*INSTRUCTIONS FOR THE TASK:* Quote from the first line below through the line that contains "Just copy the", both included, and leave the pictures out.

*EXTRACTED RECORDS:*
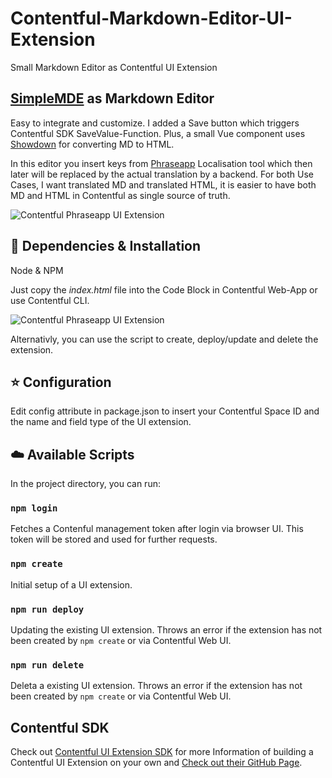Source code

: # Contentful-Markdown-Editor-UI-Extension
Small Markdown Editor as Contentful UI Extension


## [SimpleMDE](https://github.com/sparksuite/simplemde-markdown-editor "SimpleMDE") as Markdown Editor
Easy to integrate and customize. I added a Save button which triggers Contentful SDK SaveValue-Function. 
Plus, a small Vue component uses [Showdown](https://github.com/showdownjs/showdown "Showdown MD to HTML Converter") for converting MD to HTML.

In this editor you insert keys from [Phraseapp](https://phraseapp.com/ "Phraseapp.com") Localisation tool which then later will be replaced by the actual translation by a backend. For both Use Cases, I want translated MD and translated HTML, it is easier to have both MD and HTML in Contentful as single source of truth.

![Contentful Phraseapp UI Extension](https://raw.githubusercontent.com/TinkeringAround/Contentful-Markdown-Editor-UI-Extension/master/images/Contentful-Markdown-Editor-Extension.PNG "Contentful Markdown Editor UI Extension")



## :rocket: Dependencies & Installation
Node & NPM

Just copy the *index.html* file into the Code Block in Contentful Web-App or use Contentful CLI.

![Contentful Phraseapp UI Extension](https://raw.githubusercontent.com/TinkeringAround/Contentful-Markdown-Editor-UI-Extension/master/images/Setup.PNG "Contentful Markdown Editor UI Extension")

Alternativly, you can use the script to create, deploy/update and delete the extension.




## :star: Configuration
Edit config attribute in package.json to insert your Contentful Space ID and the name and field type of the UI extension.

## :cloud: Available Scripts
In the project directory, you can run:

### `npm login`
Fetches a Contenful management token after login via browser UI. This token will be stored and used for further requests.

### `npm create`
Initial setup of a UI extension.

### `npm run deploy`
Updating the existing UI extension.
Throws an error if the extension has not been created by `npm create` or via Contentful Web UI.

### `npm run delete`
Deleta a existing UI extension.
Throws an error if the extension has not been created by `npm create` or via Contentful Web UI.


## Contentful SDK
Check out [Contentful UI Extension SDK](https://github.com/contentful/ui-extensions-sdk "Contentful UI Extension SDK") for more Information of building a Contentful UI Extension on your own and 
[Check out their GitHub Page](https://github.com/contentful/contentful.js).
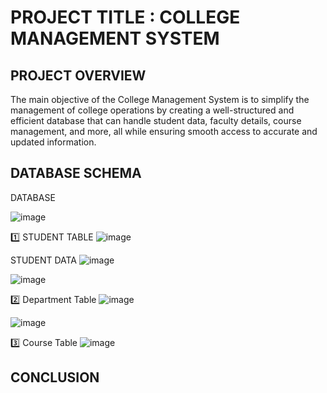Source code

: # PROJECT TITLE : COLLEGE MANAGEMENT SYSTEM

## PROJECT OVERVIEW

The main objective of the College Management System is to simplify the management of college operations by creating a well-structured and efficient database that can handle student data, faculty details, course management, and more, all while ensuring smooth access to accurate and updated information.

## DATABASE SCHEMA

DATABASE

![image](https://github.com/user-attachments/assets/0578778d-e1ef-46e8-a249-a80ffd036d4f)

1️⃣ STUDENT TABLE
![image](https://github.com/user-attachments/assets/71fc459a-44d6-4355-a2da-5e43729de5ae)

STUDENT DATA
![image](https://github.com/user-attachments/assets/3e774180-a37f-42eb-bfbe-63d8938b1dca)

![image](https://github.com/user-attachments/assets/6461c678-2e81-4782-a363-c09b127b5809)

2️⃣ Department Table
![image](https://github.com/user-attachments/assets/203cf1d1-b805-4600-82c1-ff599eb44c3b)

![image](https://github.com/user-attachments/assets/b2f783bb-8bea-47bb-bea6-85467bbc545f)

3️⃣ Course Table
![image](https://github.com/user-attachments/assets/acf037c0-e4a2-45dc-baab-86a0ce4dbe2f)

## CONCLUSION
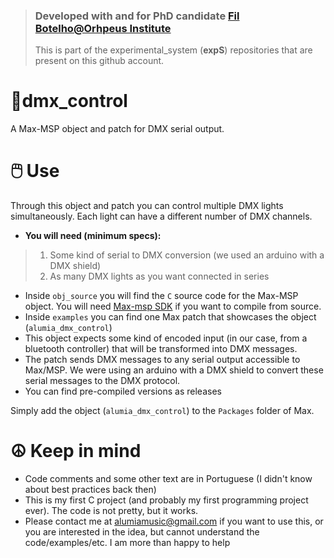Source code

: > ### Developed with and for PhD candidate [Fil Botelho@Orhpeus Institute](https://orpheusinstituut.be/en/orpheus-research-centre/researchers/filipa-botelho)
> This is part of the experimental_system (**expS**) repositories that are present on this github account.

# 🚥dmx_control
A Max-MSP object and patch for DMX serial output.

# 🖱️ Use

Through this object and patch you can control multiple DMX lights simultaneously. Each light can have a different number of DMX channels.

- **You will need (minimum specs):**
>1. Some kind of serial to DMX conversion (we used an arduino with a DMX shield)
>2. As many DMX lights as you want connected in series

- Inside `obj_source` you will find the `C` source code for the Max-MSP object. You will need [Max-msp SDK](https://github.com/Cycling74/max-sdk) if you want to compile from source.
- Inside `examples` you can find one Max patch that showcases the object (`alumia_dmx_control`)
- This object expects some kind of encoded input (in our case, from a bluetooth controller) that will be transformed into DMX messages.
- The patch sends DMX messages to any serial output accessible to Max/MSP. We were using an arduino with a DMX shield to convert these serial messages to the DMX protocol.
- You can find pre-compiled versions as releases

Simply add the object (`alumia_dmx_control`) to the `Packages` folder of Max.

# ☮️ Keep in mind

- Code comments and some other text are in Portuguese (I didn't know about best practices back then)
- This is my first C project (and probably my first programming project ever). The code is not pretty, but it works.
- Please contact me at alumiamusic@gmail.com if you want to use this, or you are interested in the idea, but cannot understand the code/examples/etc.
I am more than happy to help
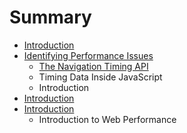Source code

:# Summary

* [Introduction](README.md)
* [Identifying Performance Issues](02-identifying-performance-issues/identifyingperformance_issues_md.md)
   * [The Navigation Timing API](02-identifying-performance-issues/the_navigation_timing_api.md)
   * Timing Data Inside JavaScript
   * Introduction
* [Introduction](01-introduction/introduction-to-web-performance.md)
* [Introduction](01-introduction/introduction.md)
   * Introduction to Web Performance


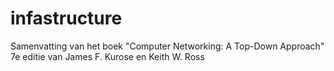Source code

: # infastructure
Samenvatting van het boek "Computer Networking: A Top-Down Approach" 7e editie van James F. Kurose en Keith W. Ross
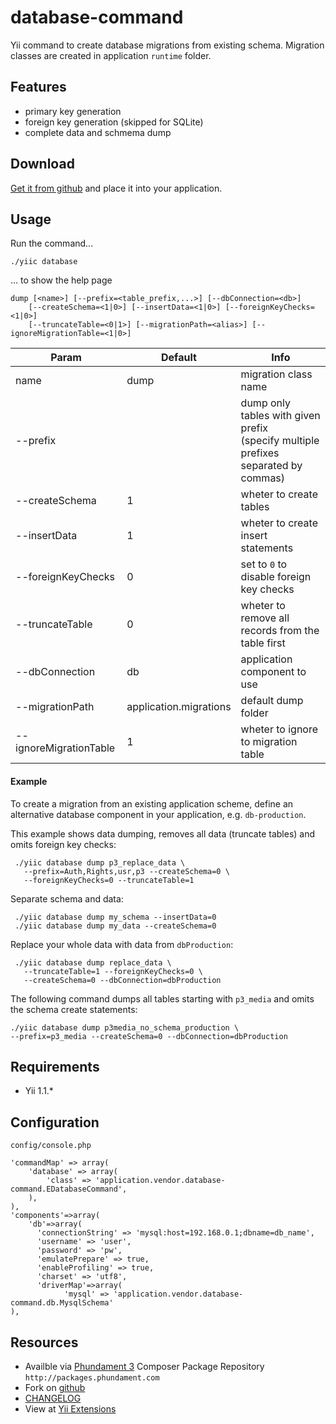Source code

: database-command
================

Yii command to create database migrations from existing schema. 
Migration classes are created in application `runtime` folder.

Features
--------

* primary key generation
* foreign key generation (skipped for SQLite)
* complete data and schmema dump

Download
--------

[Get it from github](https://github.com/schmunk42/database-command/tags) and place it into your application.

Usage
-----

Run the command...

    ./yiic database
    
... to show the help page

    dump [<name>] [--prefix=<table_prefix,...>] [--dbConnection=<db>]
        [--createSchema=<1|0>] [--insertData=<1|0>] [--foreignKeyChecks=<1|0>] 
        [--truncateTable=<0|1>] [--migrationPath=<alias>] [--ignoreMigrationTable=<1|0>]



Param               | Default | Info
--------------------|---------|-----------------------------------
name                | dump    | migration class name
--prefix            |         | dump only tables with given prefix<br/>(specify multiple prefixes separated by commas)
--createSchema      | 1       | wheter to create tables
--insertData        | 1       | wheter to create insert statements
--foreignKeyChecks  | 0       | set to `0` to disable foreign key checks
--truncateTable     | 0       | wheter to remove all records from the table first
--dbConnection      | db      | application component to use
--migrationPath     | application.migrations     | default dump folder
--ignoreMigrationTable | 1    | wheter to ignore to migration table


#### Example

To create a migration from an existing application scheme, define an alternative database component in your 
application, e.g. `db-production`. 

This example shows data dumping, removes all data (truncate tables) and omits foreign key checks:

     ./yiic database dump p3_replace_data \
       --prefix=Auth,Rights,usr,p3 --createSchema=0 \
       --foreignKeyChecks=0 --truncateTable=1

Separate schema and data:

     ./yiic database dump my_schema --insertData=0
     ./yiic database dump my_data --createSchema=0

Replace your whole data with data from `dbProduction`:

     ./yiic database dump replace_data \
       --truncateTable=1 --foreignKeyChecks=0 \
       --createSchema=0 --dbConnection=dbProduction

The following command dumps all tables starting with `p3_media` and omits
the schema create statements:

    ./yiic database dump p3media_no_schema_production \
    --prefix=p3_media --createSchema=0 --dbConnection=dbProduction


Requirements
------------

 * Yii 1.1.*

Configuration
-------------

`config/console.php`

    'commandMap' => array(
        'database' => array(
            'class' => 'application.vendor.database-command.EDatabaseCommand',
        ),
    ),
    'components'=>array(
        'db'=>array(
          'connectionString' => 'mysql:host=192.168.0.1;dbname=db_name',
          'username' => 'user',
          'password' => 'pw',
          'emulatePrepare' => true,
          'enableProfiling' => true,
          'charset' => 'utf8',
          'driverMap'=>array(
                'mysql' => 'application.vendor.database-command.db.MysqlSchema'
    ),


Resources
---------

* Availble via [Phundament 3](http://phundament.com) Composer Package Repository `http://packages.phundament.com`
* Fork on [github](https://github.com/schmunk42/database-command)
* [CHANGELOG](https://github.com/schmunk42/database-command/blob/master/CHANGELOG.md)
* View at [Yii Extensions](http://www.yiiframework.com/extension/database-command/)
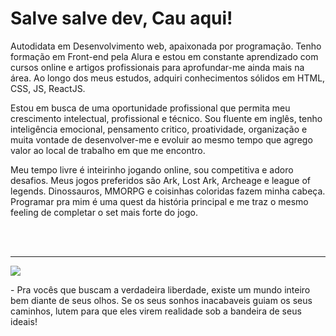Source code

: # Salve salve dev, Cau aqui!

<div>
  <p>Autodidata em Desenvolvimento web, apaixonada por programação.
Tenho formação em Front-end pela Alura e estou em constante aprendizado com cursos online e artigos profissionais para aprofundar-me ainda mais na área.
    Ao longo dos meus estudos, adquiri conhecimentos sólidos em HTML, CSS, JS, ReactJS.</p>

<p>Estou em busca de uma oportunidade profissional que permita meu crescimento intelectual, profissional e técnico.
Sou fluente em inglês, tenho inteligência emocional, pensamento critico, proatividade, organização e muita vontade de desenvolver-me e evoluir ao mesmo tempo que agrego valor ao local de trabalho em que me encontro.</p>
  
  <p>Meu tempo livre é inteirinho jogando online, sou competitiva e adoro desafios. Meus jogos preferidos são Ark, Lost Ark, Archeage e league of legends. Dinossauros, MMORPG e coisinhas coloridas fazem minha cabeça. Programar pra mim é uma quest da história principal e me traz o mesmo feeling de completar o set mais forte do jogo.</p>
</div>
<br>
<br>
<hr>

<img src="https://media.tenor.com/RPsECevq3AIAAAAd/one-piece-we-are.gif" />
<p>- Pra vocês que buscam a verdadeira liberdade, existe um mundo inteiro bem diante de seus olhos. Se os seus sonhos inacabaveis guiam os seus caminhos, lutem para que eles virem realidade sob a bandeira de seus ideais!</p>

*TASK SOLUTION:*
Source code

: # Contentful-Markdown-Editor-UI-Extension
Small Markdown Editor as Contentful UI Extension


## [SimpleMDE](https://github.com/sparksuite/simplemde-markdown-editor "SimpleMDE") as Markdown Editor
Easy to integrate and customize. I added a Save button which triggers Contentful SDK SaveValue-Function. 
Plus, a small Vue component uses [Showdown](https://github.com/showdownjs/showdown "Showdown MD to HTML Converter") for converting MD to HTML.

In this editor you insert keys from [Phraseapp](https://phraseapp.com/ "Phraseapp.com") Localisation tool which then later will be replaced by the actual translation by a backend. For both Use Cases, I want translated MD and translated HTML, it is easier to have both MD and HTML in Contentful as single source of truth.

![Contentful Phraseapp UI Extension](https://raw.githubusercontent.com/TinkeringAround/Contentful-Markdown-Editor-UI-Extension/master/images/Contentful-Markdown-Editor-Extension.PNG "Contentful Markdown Editor UI Extension")



## :rocket: Dependencies & Installation
Node & NPM

Just copy the *index.html* file into the Code Block in Contentful Web-App or use Contentful CLI.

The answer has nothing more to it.